Louis-Karl Tremblay : Lutter pour sa survie
Scène

Louis-Karl Tremblay : Lutter pour sa survie

Fasciné par Les Troyennes depuis plusieurs années, le jeune metteur en scène Louis-Karl Tremblay en présente l’adaptation de Jean-Paul Sartre au Bain Saint-Michel. Entrevue.

Il a ce petit air ténébreux et ce visage angélique, ce flegme qui ne laisse pas douter de son grand sérieux. Récemment diplômé de l’UQAM, Louis-Karl Tremblay est fier de s’attaquer aux Troyennes pour sa première mise en scène professionnelle. C’est une oeuvre qu’il ausculte et interroge sans cesse. D’abord présentée en production étudiante, il l’a retravaillée sous forme de happenings sporadiques. "L’idée de Point d’Orgue, notre compagnie, c’est d’explorer un texte et ses enjeux dans différentes petites productions avant d’en faire un spectacle final, d’en aborder plusieurs facettes, d’identifier différents thèmes, de prendre successivement les chemins de l’image, du corps, de la parole. Après ce processus, je sens bien que les actrices maîtrisent l’oeuvre et en saisissent les nombreuses couches de sens – l’analyse du texte s’est faite d’elle-même par le corps."

Le corps, voilà bien ce qui intéresse Tremblay. Pour fuir l’aridité des Troyennes, ces femmes abandonnées, désespérées et plaintives, il a voulu un jeu ancré dans l’action. "On peut être très résistant à la pièce, il ne s’y passe pas grand-chose. Ce sont des femmes dévastées par la victoire des Grecs sur les Troyens et la perte de leurs hommes; la partition est constituée d’une suite de longues plaintes. Mais je pense que c’est précisément ça qui m’intéresse, j’y vois un défi. Il faut y créer de l’action, y dénicher du mouvement.
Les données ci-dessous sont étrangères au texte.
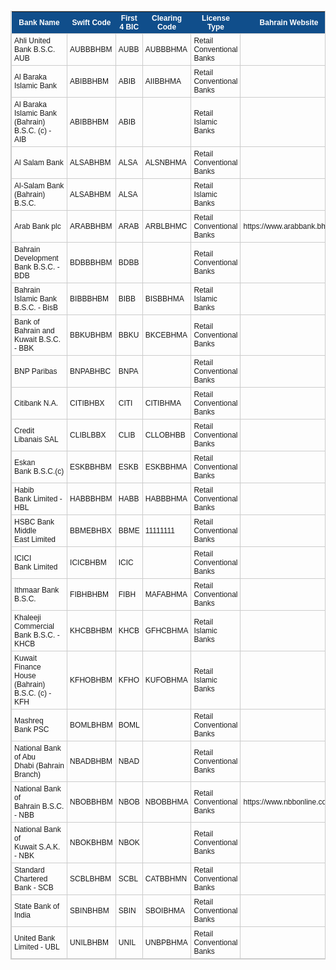 <style type="text/css">
	table.tableizer-table {
		font-size: 12px;
		border: 1px solid #CCC; 
		font-family: Arial, Helvetica, sans-serif;
	} 
	.tableizer-table td {
		padding: 4px;
		margin: 3px;
		border: 1px solid #CCC;
	}
	.tableizer-table th {
		background-color: #104E8B; 
		color: #FFF;
		font-weight: bold;
	}
</style>
<table class="tableizer-table">
<thead><tr class="tableizer-firstrow"><th>Bank Name</th><th>Swift Code</th><th>First 4 BIC</th><th>Clearing Code</th><th>License Type</th><th>Bahrain Website</th></tr></thead><tbody>
 <tr><td>Ahli United Bank B.S.C. AUB</td><td>AUBBBHBM</td><td>AUBB</td><td>AUBBBHMA</td><td>Retail Conventional Banks</td><td>&nbsp;</td></tr>
 <tr><td>Al Baraka Islamic Bank</td><td>ABIBBHBM</td><td>ABIB</td><td>AIIBBHMA</td><td>Retail Conventional Banks</td><td>&nbsp;</td></tr>
 <tr><td>Al Baraka Islamic Bank (Bahrain) B.S.C. (c) - AIB</td><td>ABIBBHBM</td><td>ABIB</td><td>&nbsp;</td><td>Retail Islamic Banks</td><td>&nbsp;</td></tr>
 <tr><td>Al Salam Bank</td><td>ALSABHBM</td><td>ALSA</td><td>ALSNBHMA</td><td>Retail Conventional Banks</td><td>&nbsp;</td></tr>
 <tr><td>Al-Salam Bank (Bahrain) B.S.C.</td><td>ALSABHBM</td><td>ALSA</td><td>&nbsp;</td><td>Retail Islamic Banks</td><td>&nbsp;</td></tr>
 <tr><td>Arab Bank plc</td><td>ARABBHBM</td><td>ARAB</td><td>ARBLBHMC</td><td>Retail Conventional Banks</td><td>https://www.arabbank.bh/</td></tr>
 <tr><td>Bahrain Development Bank B.S.C. - BDB</td><td>BDBBBHBM</td><td>BDBB</td><td>&nbsp;</td><td>Retail Conventional Banks</td><td>&nbsp;</td></tr>
 <tr><td>Bahrain Islamic Bank B.S.C. - BisB</td><td>BIBBBHBM</td><td>BIBB</td><td>BISBBHMA</td><td>Retail Islamic Banks</td><td>&nbsp;</td></tr>
 <tr><td>Bank of Bahrain and Kuwait B.S.C. - BBK</td><td>BBKUBHBM</td><td>BBKU</td><td>BKCEBHMA</td><td>Retail Conventional Banks</td><td>&nbsp;</td></tr>
 <tr><td>BNP Paribas</td><td>BNPABHBC</td><td>BNPA</td><td>&nbsp;</td><td>Retail Conventional Banks</td><td>&nbsp;</td></tr>
 <tr><td>Citibank N.A.</td><td>CITIBHBX</td><td>CITI</td><td>CITIBHMA</td><td>Retail Conventional Banks</td><td>&nbsp;</td></tr>
 <tr><td>Credit Libanais SAL</td><td>CLIBLBBX</td><td>CLIB</td><td>CLLOBHBB</td><td>Retail Conventional Banks</td><td>&nbsp;</td></tr>
 <tr><td>Eskan Bank B.S.C.(c)</td><td>ESKBBHBM</td><td>ESKB</td><td>ESKBBHMA</td><td>Retail Conventional Banks</td><td>&nbsp;</td></tr>
 <tr><td>Habib Bank Limited - HBL</td><td>HABBBHBM</td><td>HABB</td><td>HABBBHMA</td><td>Retail Conventional Banks</td><td>&nbsp;</td></tr>
 <tr><td>HSBC Bank Middle East Limited</td><td>BBMEBHBX</td><td>BBME</td><td>11111111</td><td>Retail Conventional Banks</td><td>&nbsp;</td></tr>
 <tr><td>ICICI Bank Limited</td><td>ICICBHBM</td><td>ICIC</td><td>&nbsp;</td><td>Retail Conventional Banks</td><td>&nbsp;</td></tr>
 <tr><td>Ithmaar Bank B.S.C.</td><td>FIBHBHBM</td><td>FIBH</td><td>MAFABHMA</td><td>Retail Conventional Banks</td><td>&nbsp;</td></tr>
 <tr><td>Khaleeji Commercial Bank B.S.C. - KHCB</td><td>KHCBBHBM</td><td>KHCB</td><td>GFHCBHMA</td><td>Retail Islamic Banks</td><td>&nbsp;</td></tr>
 <tr><td>Kuwait Finance House (Bahrain) B.S.C. (c) - KFH</td><td>KFHOBHBM</td><td>KFHO</td><td>KUFOBHMA</td><td>Retail Islamic Banks</td><td>&nbsp;</td></tr>
 <tr><td>Mashreq Bank PSC</td><td>BOMLBHBM</td><td>BOML</td><td>&nbsp;</td><td>Retail Conventional Banks</td><td>&nbsp;</td></tr>
 <tr><td>National Bank of Abu Dhabi (Bahrain Branch)</td><td>NBADBHBM</td><td>NBAD</td><td>&nbsp;</td><td>Retail Conventional Banks</td><td>&nbsp;</td></tr>
 <tr><td>National Bank of Bahrain B.S.C. - NBB</td><td>NBOBBHBM</td><td>NBOB</td><td>NBOBBHMA</td><td>Retail Conventional Banks</td><td>https://www.nbbonline.com/</td></tr>
 <tr><td>National Bank of Kuwait S.A.K. - NBK</td><td>NBOKBHBM</td><td>NBOK</td><td>&nbsp;</td><td>Retail Conventional Banks</td><td>&nbsp;</td></tr>
 <tr><td>Standard Chartered Bank - SCB</td><td>SCBLBHBM</td><td>SCBL</td><td>CATBBHMN</td><td>Retail Conventional Banks</td><td>&nbsp;</td></tr>
 <tr><td>State Bank of India</td><td>SBINBHBM</td><td>SBIN</td><td>SBOIBHMA</td><td>Retail Conventional Banks</td><td>&nbsp;</td></tr>
 <tr><td>United Bank Limited - UBL</td><td>UNILBHBM</td><td>UNIL</td><td>UNBPBHMA</td><td>Retail Conventional Banks</td><td></td></tr>
</tbody></table>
Je m’attarde au choeur, que je voulais le plus physique possible."

Dans le creuset de l’ancienne piscine du Bain Saint-Michel, un lieu de circonstance, la choralité retentira dans la langue de Sartre, "directe et dénuée des références à la mythologie qui parsemaient le texte d’Euripide". "Le texte est aussi fortement narratif et poétique, ajoute Tremblay, mais il est très dirigé, très clair."

N’empêche, c’est le thème de la survie et de la préservation d’une culture fragilisée qui interpelle le jeune homme. "Les Troyennes, avant tout, cherchent à préserver leur identité et s’inquiètent de la survie de la race. Sartre les avait resituées dans le contexte de la guerre d’Algérie, ce qui ne me paraissait pas très pertinent à Montréal en 2009. S’il faut voir une prise de position sur le Québec dans ma mise en scène, elle se trouve dans la langue de l’ennemi, qui n’est pas grec mais anglais. C’est peut-être un peu grossier dit comme ça, mais ce n’est pas pour raconter que nos ennemis sont les Canadiens anglais. Je ne veux pas faire un spectacle nationaliste, mais peut-être un spectacle sur la langue et l’identité, des sujets d’actualité qui me préoccupent."

Au centre de sa distribution de jeunes comédiennes, il a voulu un pilier, une actrice phare. Pour le rôle d’Hécube, la reine, la chef du clan, il a sollicité, par "pure audace", la grande Catherine Bégin. "Diriger Catherine, pour moi, c’était un fantasme. Je suis heureux qu’elle ait accepté, parce que c’est elle qui tient tous les morceaux en place, j’avais besoin de sa solidité et de son expérience. Elle est incroyable, passionnée, généreuse, et traite tout le monde comme son égal. C’est merveilleux."